Dealing with diseases such as Alzheimer’s or dementia is undeniably challenging. When you factor in the intricacies of financial and legal preparations, along with grasping the role of Medicare as a source of payment, it’s easy to feel lost in the crowd.
Vital to being a responsible caregiver is understanding the extent of coverage provided by Medicare. It is common for people to mistakenly assume that Medicare covers certain aspects of healthcare that it actually does not cover, so ensuring accurate knowledge is crucial.
LivWell Seniors suggests beginning your journey into understanding Medicare by exploring the Alzheimer’s Association’s informative article, which provides an introductory overview of Medicare and its offerings. We consider it a valuable starting point.
If the person with Alzheimer’s or dementia is a Medicare beneficiary, Medicare will pay for some, but not all, care costs.
Medicare is a federal health insurance program generally for people age 65 or older who are receiving Social Security retirement benefits or who are younger than 65 and received Social Security disability benefits for at least 24 months. Regardless of whether receiving retirement and/or disability benefits or not, everyone should apply for Medicare three months prior to his or her 65th birthday to avoid future penalties.
- Medicare covers inpatient hospital care and some of the doctors’ fees and other medical items for people with Alzheimer’s or dementia who are age 65 or older. Medicare Part D also covers many prescription drugs.

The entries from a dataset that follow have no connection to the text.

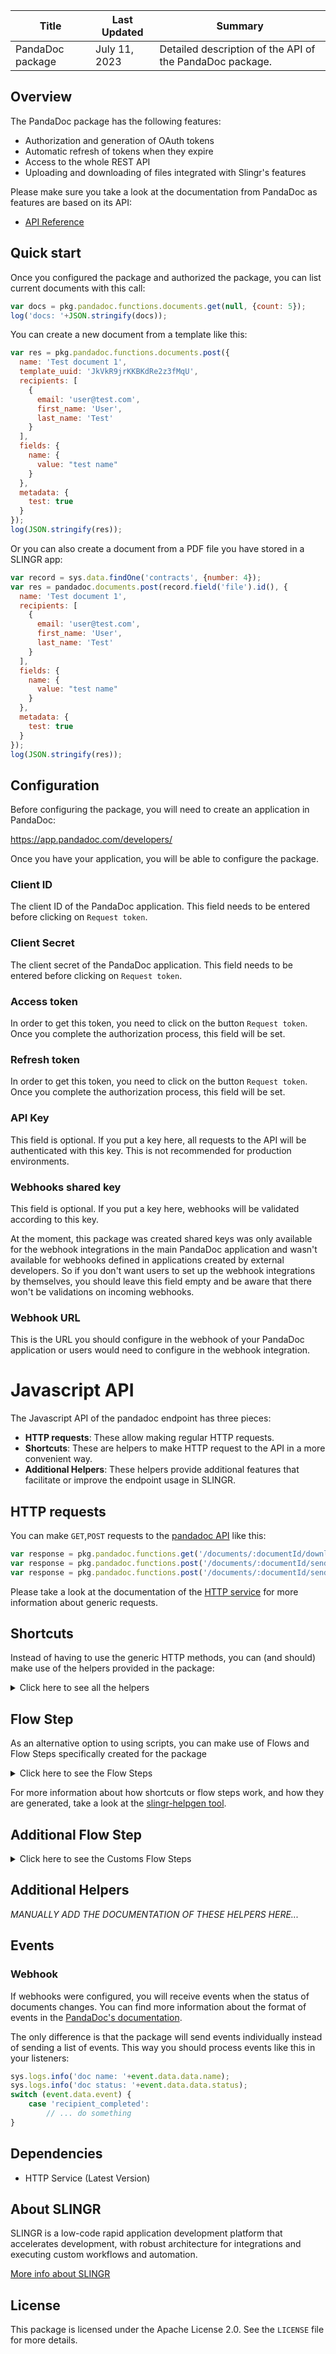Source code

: <table>
    <thead>
    <tr>
        <th>Title</th>
        <th>Last Updated</th>
        <th>Summary</th>
    </tr>
    </thead>
    <tbody>
    <tr>
        <td>PandaDoc package</td>
        <td>July 11, 2023</td>
        <td>Detailed description of the API of the PandaDoc package.</td>
    </tr>
    </tbody>
</table>

## Overview

The PandaDoc package has the following features:
 
- Authorization and generation of OAuth tokens
- Automatic refresh of tokens when they expire
- Access to the whole REST API
- Uploading and downloading of files integrated with Slingr's features

Please make sure you take a look at the documentation from PandaDoc as features are based on its API:

- [API Reference](https://developers.pandadoc.com/v1/reference)

## Quick start

Once you configured the package and authorized the package, you can list current documents with this call:

```js
var docs = pkg.pandadoc.functions.documents.get(null, {count: 5});
log('docs: '+JSON.stringify(docs));
```

You can create a new document from a template like this:

```js
var res = pkg.pandadoc.functions.documents.post({
  name: 'Test document 1',
  template_uuid: 'JkVkR9jrKKBKdRe2z3fMqU',
  recipients: [  
    {  
      email: 'user@test.com',
      first_name: 'User',
      last_name: 'Test'
    }
  ],
  fields: {  
    name: {  
      value: "test name"
    }
  },
  metadata: {  
    test: true
  }
});
log(JSON.stringify(res));
```

Or you can also create a document from a PDF file you have stored in a SLINGR app:

```js
var record = sys.data.findOne('contracts', {number: 4});
var res = pandadoc.documents.post(record.field('file').id(), {
  name: 'Test document 1',
  recipients: [  
    {  
      email: 'user@test.com',
      first_name: 'User',
      last_name: 'Test'
    }
  ],
  fields: {  
    name: {  
      value: "test name"
    }
  },
  metadata: {  
    test: true
  }
});
log(JSON.stringify(res));
```

## Configuration

Before configuring the package, you will need to create an application in PandaDoc:

https://app.pandadoc.com/developers/

Once you have your application, you will be able to configure the package.

### Client ID

The client ID of the PandaDoc application. This field needs to be entered before clicking on `Request token`.

### Client Secret

The client secret of the PandaDoc application. This field needs to be entered before clicking on `Request token`.

### Access token

In order to get this token, you need to click on the button `Request token`.
Once you complete the authorization process,
this field will be set.

### Refresh token

In order to get this token, you need to click on the button `Request token`. 
Once you complete the authorization process,
this field will be set.

### API Key

This field is optional. If you put a key here, all requests to the API will be authenticated with this key. This is not recommended for production environments.

### Webhooks shared key

This field is optional. If you put a key here, webhooks will be validated according to this key.

At the moment, this package was created shared keys was only available for the webhook integrations in the main
PandaDoc application and wasn't available for webhooks defined in applications created by external developers. So if
you don't want users to set up the webhook integrations by themselves, you should leave this field empty and be
aware that there won't be validations on incoming webhooks.

### Webhook URL

This is the URL you should configure in the webhook of your PandaDoc application or users would need to configure
in the webhook integration.


# Javascript API

The Javascript API of the pandadoc endpoint has three pieces:

- **HTTP requests**: These allow making regular HTTP requests.
- **Shortcuts**: These are helpers to make HTTP request to the API in a more convenient way.
- **Additional Helpers**: These helpers provide additional features that facilitate or improve the endpoint usage in SLINGR.

## HTTP requests
You can make `GET`,`POST` requests to the [pandadoc API](https://api.pandadoc.com) like this:
```javascript
var response = pkg.pandadoc.functions.get('/documents/:documentId/download')
var response = pkg.pandadoc.functions.post('/documents/:documentId/send', body)
var response = pkg.pandadoc.functions.post('/documents/:documentId/send')
```

Please take a look at the documentation of the [HTTP service](https://github.com/slingr-stack/http-service#javascript-api)
for more information about generic requests.

## Shortcuts

Instead of having to use the generic HTTP methods, you can (and should) make use of the helpers provided in the package:
<details>
    <summary>Click here to see all the helpers</summary>

<br>

* API URL: '/documents'
* HTTP Method: 'GET'
```javascript
pkg.pandadoc.functions.documents.get()
```
---
* API URL: '/documents/:documentId'
* HTTP Method: 'GET'
```javascript
pkg.pandadoc.functions.documents.get()
```
---
* API URL: '/documents/:documentId/details'
* HTTP Method: 'GET'
```javascript
pkg.pandadoc.functions.documents.details.get(documentId)
```
---
* API URL: '/documents/:documentId/download'
* HTTP Method: 'GET'
```javascript
pkg.pandadoc.functions.documents.download.get(documentId)
```
---
* API URL: '/templates'
* HTTP Method: 'GET'
```javascript
pkg.pandadoc.functions.templates.get()
```
---
* API URL: '/templates/:templateId/details'
* HTTP Method: 'GET'
```javascript
pkg.pandadoc.functions.templates.details.get(templateId)
```
---
* API URL: '/documents'
* HTTP Method: 'POST'
```javascript
pkg.pandadoc.functions.documents.post(body)
```
---
* API URL: '/documents/:fileId'
* HTTP Method: 'POST'
```javascript
pkg.pandadoc.functions.documents.post(fileId, body)
```
---
* API URL: '/documents/:documentId/send'
* HTTP Method: 'POST'
```javascript
pkg.pandadoc.functions.documents.send.post(documentId, body)
```
---
* API URL: '/documents/:documentId/session'
* HTTP Method: 'POST'
```javascript
pkg.pandadoc.functions.documents.session.post(documentId, body)
```
---

</details>

## Flow Step

As an alternative option to using scripts, you can make use of Flows and Flow Steps specifically created for the package
<details>
    <summary>Click here to see the Flow Steps</summary>

<br>



### Generic Flow Step

Generic flow step for full use of the entire package and its services.

<h3>Inputs</h3>

<table>
    <thead>
    <tr>
        <th>Label</th>
        <th>Type</th>
        <th>Required</th>
        <th>Default</th>
        <th>Visibility</th>
        <th>Description</th>
    </tr>
    </thead>
    <tbody>
    <tr>
        <td>URL (Method)</td>
        <td>choice</td>
        <td>yes</td>
        <td> - </td>
        <td>Always</td>
        <td>
            This is the http method to be used against the package. <br>
            Possible values are: <br>
            <i><strong>GET,POST</strong></i>
        </td>
    </tr>
    <tr>
        <td>URL (Path)</td>
        <td>choice</td>
        <td>yes</td>
        <td> - </td>
        <td>Always</td>
        <td>
            The url to which this package will send the request. This is the exact service to which the http request will be made. <br>
            Possible values are: <br>
            <i><strong>/documents<br>/documents/{documentId}<br>/documents/{documentId}/details<br>/documents/{documentId}/download<br>/templates<br>/templates/{templateId}/details<br>/documents<br>/documents/{fileId}<br>/documents/{documentId}/send<br>/documents/{documentId}/session<br></strong></i>
        </td>
    </tr>
    <tr>
        <td>Headers</td>
        <td>keyValue</td>
        <td>no</td>
        <td> - </td>
        <td>Always</td>
        <td>
            Used when you want to have a custom http header for the request.
        </td>
    </tr>
    <tr>
        <td>Query Params</td>
        <td>keyValue</td>
        <td>no</td>
        <td> - </td>
        <td>Always</td>
        <td>
            Used when you want to have a custom query params for the http call.
        </td>
    </tr>
    <tr>
        <td>Body</td>
        <td>json</td>
        <td>no</td>
        <td> - </td>
        <td>Always</td>
        <td>
            A payload of data can be sent to the server in the body of the request.
        </td>
    </tr>
    <tr>
        <td>Override Settings</td>
        <td>boolean</td>
        <td>no</td>
        <td> false </td>
        <td>Always</td>
        <td></td>
    </tr>
    <tr>
        <td>Follow Redirect</td>
        <td>boolean</td>
        <td>no</td>
        <td> false </td>
        <td> overrideSettings </td>
        <td>Indicates that the resource has to be downloaded into a file instead of returning it in the response.</td>
    </tr>
    <tr>
        <td>Download</td>
        <td>boolean</td>
        <td>no</td>
        <td> false </td>
        <td> overrideSettings </td>
        <td>If true the method won't return until the file has been downloaded, and it will return all the information of the file.</td>
    </tr>
    <tr>
        <td>File name</td>
        <td>text</td>
        <td>no</td>
        <td></td>
        <td> overrideSettings </td>
        <td>If provided, the file will be stored with this name. If empty the file name will be calculated from the URL.</td>
    </tr>
    <tr>
        <td>Full response</td>
        <td> boolean </td>
        <td>no</td>
        <td> false </td>
        <td> overrideSettings </td>
        <td>Include extended information about response</td>
    </tr>
    <tr>
        <td>Connection Timeout</td>
        <td> number </td>
        <td>no</td>
        <td> 5000 </td>
        <td> overrideSettings </td>
        <td>Connect a timeout interval, in milliseconds (0 = infinity).</td>
    </tr>
    <tr>
        <td>Read Timeout</td>
        <td> number </td>
        <td>no</td>
        <td> 60000 </td>
        <td> overrideSettings </td>
        <td>Read a timeout interval, in milliseconds (0 = infinity).</td>
    </tr>
    </tbody>
</table>

<h3>Outputs</h3>

<table>
    <thead>
    <tr>
        <th>Name</th>
        <th>Type</th>
        <th>Description</th>
    </tr>
    </thead>
    <tbody>
    <tr>
        <td>response</td>
        <td>object</td>
        <td>
            Object resulting from the response to the package call.
        </td>
    </tr>
    </tbody>
</table>


</details>

For more information about how shortcuts or flow steps work, and how they are generated,
take a look at the [slingr-helpgen tool](https://github.com/slingr-stack/slingr-helpgen).

## Additional Flow Step


<details>
    <summary>Click here to see the Customs Flow Steps</summary>

<br>


### Create Document From Pdf

Create a pandadoc document from a pdf file.

<table>
    <thead>
    <tr>
        <th>Label</th>
        <th>Type</th>
        <th>Required</th>
        <th>Default</th>
        <th>Visibility</th>
        <th>Description</th>
    </tr>
    </thead>
    <tbody>
    <tr>
        <td>File id</td>
        <td>text</td>
        <td>no</td>
        <td> - </td>
        <td>Always</td>
        <td>
            The id provided by record of the file to create the PDF.
        </td>
    </tr>
    <tr>
        <td>File Name</td>
        <td>text</td>
        <td>no</td>
        <td> - </td>
        <td>Always</td>
        <td>
            The name with which the file is created in Pandadoc.
        </td>
    </tr>
    <tr>
        <td>Recipients</td>
        <td>Multiple texts</td>
        <td>no</td>
        <td> - </td>
        <td>Always</td>
        <td>
            Add a recipient to view or sign your document.
        </td>
    </tr>
    <tr>
        <td>Fields</td>
        <td>keyValue</td>
        <td>no</td>
        <td> - </td>
        <td>Always</td>
        <td>
            You may pass a list of fields/values to pre-fill fields used in a template.
        </td>
    </tr>
    </tbody>
</table>

<table>
    <thead>
    <tr>
        <th>Name</th>
        <th>Type</th>
        <th>Description</th>
    </tr>
    </thead>
    <tbody>
    <tr>
        <td>response</td>
        <td>object</td>
        <td>
            Object resulting from the response to the package call.
        </td>
    </tr>
    </tbody>
</table>

### Download Document

Download a pandadoc document.

<table>
    <thead>
    <tr>
        <th>Label</th>
        <th>Type</th>
        <th>Required</th>
        <th>Default</th>
        <th>Visibility</th>
        <th>Description</th>
    </tr>
    </thead>
    <tbody>
    <tr>
        <td>File id</td>
        <td>text</td>
        <td>no</td>
        <td> - </td>
        <td>Always</td>
        <td>
            The id provided by Pandadoc Service.
        </td>
    </tr>
    <tr>
        <td>File Name</td>
        <td>text</td>
        <td>no</td>
        <td> - </td>
        <td>Always</td>
        <td>
            If provided, the file will be stored with this name.
        </td>
    </tr>
    </tbody>
</table>

<table>
    <thead>
    <tr>
        <th>Name</th>
        <th>Type</th>
        <th>Description</th>
    </tr>
    </thead>
    <tbody>
    <tr>
        <td>response</td>
        <td>object</td>
        <td>
            Object resulting from the response to the package call.
        </td>
    </tr>
    </tbody>
</table>

### List Documents

List all documents on your pandadoc account.

<table>
    <thead>
    <tr>
        <th>Name</th>
        <th>Type</th>
        <th>Description</th>
    </tr>
    </thead>
    <tbody>
    <tr>
        <td>response</td>
        <td>object</td>
        <td>
            Object resulting from the response to the package call.
        </td>
    </tr>
    </tbody>
</table>

### Send Document

Move a document to send status and send an optional email.

<table>
    <thead>
    <tr>
        <th>Label</th>
        <th>Type</th>
        <th>Required</th>
        <th>Default</th>
        <th>Visibility</th>
        <th>Description</th>
    </tr>
    </thead>
    <tbody>
    <tr>
        <td>File id</td>
        <td>text</td>
        <td>no</td>
        <td> - </td>
        <td>Always</td>
        <td>
            The id provided by Pandadoc Service.
        </td>
    </tr>
    <tr>
        <td>Subject</td>
        <td>text/email</td>
        <td>no</td>
        <td> - </td>
        <td>Always</td>
        <td>
            Value that will be used as the email subject.
        </td>
    </tr>
    <tr>
        <td>Message</td>
        <td>text</td>
        <td>no</td>
        <td> - </td>
        <td>Always</td>
        <td>
            A message which will be sent by email with a link to a document to sign.
        </td>
    </tr>
    <tr>
        <td>Silent</td>
        <td>boolean</td>
        <td>no</td>
        <td> false </td>
        <td>Always</td>
        <td>
            Disables sent, viewed, comment and completed email notifications for document recipients and the document sender. By default, notification emails are sent for specific actions. If set as true, it won't affect "Approve document" email notification sent to the Approver.
        </td>
    </tr>
    </tbody>
</table>

<table>
    <thead>
    <tr>
        <th>Name</th>
        <th>Type</th>
        <th>Description</th>
    </tr>
    </thead>
    <tbody>
    <tr>
        <td>response</td>
        <td>object</td>
        <td>
            Object resulting from the response to the package call.
        </td>
    </tr>
    </tbody>
</table>


</details>

## Additional Helpers
*MANUALLY ADD THE DOCUMENTATION OF THESE HELPERS HERE...*


## Events

### Webhook

If webhooks were configured, you will receive events when the status of documents changes. You can find more information
about the format of events in the [PandaDoc's documentation](https://developers.pandadoc.com/v1/reference#on-document-status-change).

The only difference is that the package will send events individually instead of sending a list of events. This way you
should process events like this in your listeners:

```js
sys.logs.info('doc name: '+event.data.data.name);
sys.logs.info('doc status: '+event.data.data.status);
switch (event.data.event) {
    case 'recipient_completed':
        // ... do something
}
```

## Dependencies
* HTTP Service (Latest Version)

## About SLINGR

SLINGR is a low-code rapid application development platform that accelerates development, with robust architecture for integrations and executing custom workflows and automation.

[More info about SLINGR](https://slingr.io)

## License

This package is licensed under the Apache License 2.0. See the `LICENSE` file for more details.
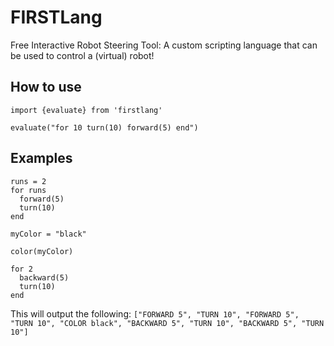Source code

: # FIRSTLang
Free Interactive Robot Steering Tool: A custom scripting language that can be used to control a (virtual) robot!

## How to use
```
import {evaluate} from 'firstlang'

evaluate("for 10 turn(10) forward(5) end")
```

## Examples
```
runs = 2
for runs
  forward(5)
  turn(10)
end

myColor = "black"

color(myColor)

for 2
  backward(5)
  turn(10)
end
```

This will output the following:
`["FORWARD 5", "TURN 10", "FORWARD 5", "TURN 10", "COLOR black", "BACKWARD 5", "TURN 10", "BACKWARD 5", "TURN 10"]`
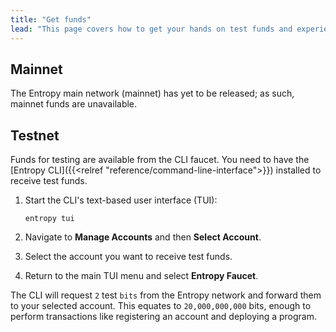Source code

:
 ```yaml
---
title: "Get funds"
lead: "This page covers how to get your hands on test funds and experience the Entropy testnet directly."
---
```


## Mainnet

The Entropy main network (mainnet) has yet to be released; as such, mainnet funds are unavailable.

## Testnet

Funds for testing are available from the CLI faucet. You need to have the [Entropy CLI]({{<relref "reference/command-line-interface">}}) installed to receive test funds.

1. Start the CLI's text-based user interface (TUI):

    ```shell
    entropy tui
    ```

1. Navigate to **Manage Accounts** and then **Select Account**.
1. Select the account you want to receive test funds.
1. Return to the main TUI menu and select **Entropy Faucet**.

The CLI will request `2` test `bits` from the Entropy network and forward them to your selected account. This equates to `20,000,000,000` bits, enough to perform transactions like registering an account and deploying a program.
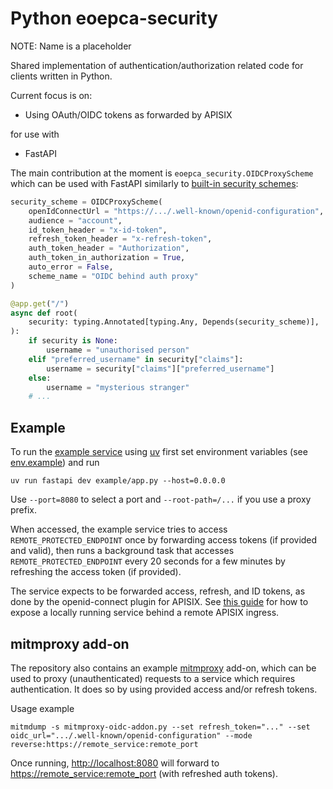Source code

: # Python eoepca-security

NOTE: Name is a placeholder 

Shared implementation of authentication/authorization related code for
clients written in Python.

Current focus is on:

+ Using OAuth/OIDC tokens as forwarded by APISIX

for use with

+ FastAPI

The main contribution at the moment is `eoepca_security.OIDCProxyScheme` which can be used
with FastAPI similarly to [built-in security schemes](https://fastapi.tiangolo.com/tutorial/security/):
```python
security_scheme = OIDCProxyScheme(
    openIdConnectUrl = "https://.../.well-known/openid-configuration",
    audience = "account",
    id_token_header = "x-id-token",
    refresh_token_header = "x-refresh-token",
    auth_token_header = "Authorization",
    auth_token_in_authorization = True,
    auto_error = False,
    scheme_name = "OIDC behind auth proxy"
)

@app.get("/")
async def root(
    security: typing.Annotated[typing.Any, Depends(security_scheme)],
):
    if security is None:
        username = "unauthorised person"
    elif "preferred_username" in security["claims"]:
        username = security["claims"]["preferred_username"]
    else:
        username = "mysterious stranger"
    # ...
```

## Example

To run the [example service](./example/app.py) using [uv](https://docs.astral.sh/uv/) first set
environment variables (see [env.example](./env.example)) and run
```
uv run fastapi dev example/app.py --host=0.0.0.0
```
Use `--port=8080` to select a port and `--root-path=/...` if you use a proxy prefix.

When accessed, the example service tries to access `REMOTE_PROTECTED_ENDPOINT` once by forwarding
access tokens (if provided and valid), then runs a background task that accesses `REMOTE_PROTECTED_ENDPOINT` 
every 20 seconds for a few minutes by refreshing the access token (if provided). 

The service expects to be forwarded access, refresh, and ID tokens, as done by the openid-connect plugin
for APISIX. See
[this guide](https://github.com/EOEPCA/resource-health/wiki/Exposing-a-local-service-on-the-apx.develop.eoepca.org-ingress)
for how to expose a locally running service behind a remote APISIX ingress.

## mitmproxy add-on

The repository also contains an example [mitmproxy](https://mitmproxy.org/) add-on, which can be used to proxy
(unauthenticated) requests to a service which requires authentication. It does so by using provided access and/or
refresh tokens.

Usage example
```
mitmdump -s mitmproxy-oidc-addon.py --set refresh_token="..." --set oidc_url=".../.well-known/openid-configuration" --mode reverse:https://remote_service:remote_port
```
Once running, [http://localhost:8080](http://localhost:8080) will forward to
[https://remote_service:remote_port](https://remote_service:remote_port) (with refreshed auth tokens).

- Medicare will pay for up to 100 days of skilled nursing home care under limited circumstances. However, custodial long-term nursing home care is not covered.
- Medicare will pay for hospice care delivered in the home, a nursing care community or an inpatient hospice setting for people with dementia who are determined by a doctor to be near the end of life.
What is Medicare Part B?
Where Medicare Part A covers hospital and skilled nursing care, Medicare Part B helps pay for services from doctors and other health care providers, outpatient care, home health care, durable medical equipment and some preventive services.
In order to avoid a penalty, constituents should enroll in Part B between January 1 and March 31 of each year (the open enrollment period). For more information about enrollment, individuals should contact their local Social Security Administration offices or call 1-800-772-1213.
Medicare Part B Costs
Part B beneficiaries pay a premium each month. The standard premium for 2022 is $170.10, although individuals with a modified adjusted gross income beyond a certain amount will pay an extra charge as well as the standard premium. A chart outlining those extra fees can be found on medicare.gov/basics/costs/medicare-costs.
Part B beneficiaries also pay a deductible. In 2022, the deductible is $233. Once that is met, beneficiaries typically pay 20 percent of the Medicare-approved amount for most Part B services, including Part B-covered drugs.
Medicare Annual Wellness Visit and Health Risk Assessment
Medicare pays for an Annual Wellness Visit once every 12 months. Prior to or during an annual wellness visit appointment, a Medicare beneficiary (or caregiver) can be asked by his or her doctor or health professional to complete a Health Risk Assessment (HRA). The HRA includes some questions about the beneficiary’s health which may provide important information to discuss with the health professional during the annual wellness visit and can be used as a way of starting the diagnostic process. Care partners or caregivers can provide information to the physician prior to the Annual Wellness Visit to help ensure a thorough assessment.
Cognitive Assessment and Care Plan Services
Medicare covers care planning services for people recently diagnosed with cognitive impairment, including Alzheimer’s and other dementias. Care planning allows individuals and their caregivers to learn about medical and non-medical treatments, clinical trials and services available in the community, and additional information and support that can contribute to a higher quality of life.
Medicare coverage can be supplemented with Medigap, a private insurance policy that covers copayments and deductibles required by Medicare. The more expensive Medigap policies may cover additional items.
Medicare Managed Care
Medicare Advantage (also called Part C) allows you to choose Medicare “managed care” in lieu of traditional Medicare, such as:
- Medicare Health Maintenance Organization (HMO)
- Preferred Provider Organization (PPO)
- Point Of Service (POS) plan
Medicare Advantage plans are offered by private companies approved by Medicare. These Medicare plans may provide services (such as dental and vision) not covered by traditional Medicare and usually have limits on which hospitals, doctors, and other healthcare providers you can use.
Read each plan carefully. Learn about the many Medicare options and whether they are right for the person with dementia. You can also contact your State Health Insurance Assistance Program (SHIP) (shiphelp.org) for free one-on-one help and publications.
Special Needs Plans (SNP) for Alzheimer’s Disease
There are Medicare Special Needs Plans (SNPs) available for individuals with dementia, including Alzheimer’s disease. SNPs are Medicare Advantage plans that specialize in care and coverage for beneficiaries with dementia. Only Medicare beneficiaries with dementia can enroll in these plans.
To find the Medicare SNPs in your area: Use the online Medicare Plan Finder at medicare.gov/plan-compare or call Medicare at 800-633-4227.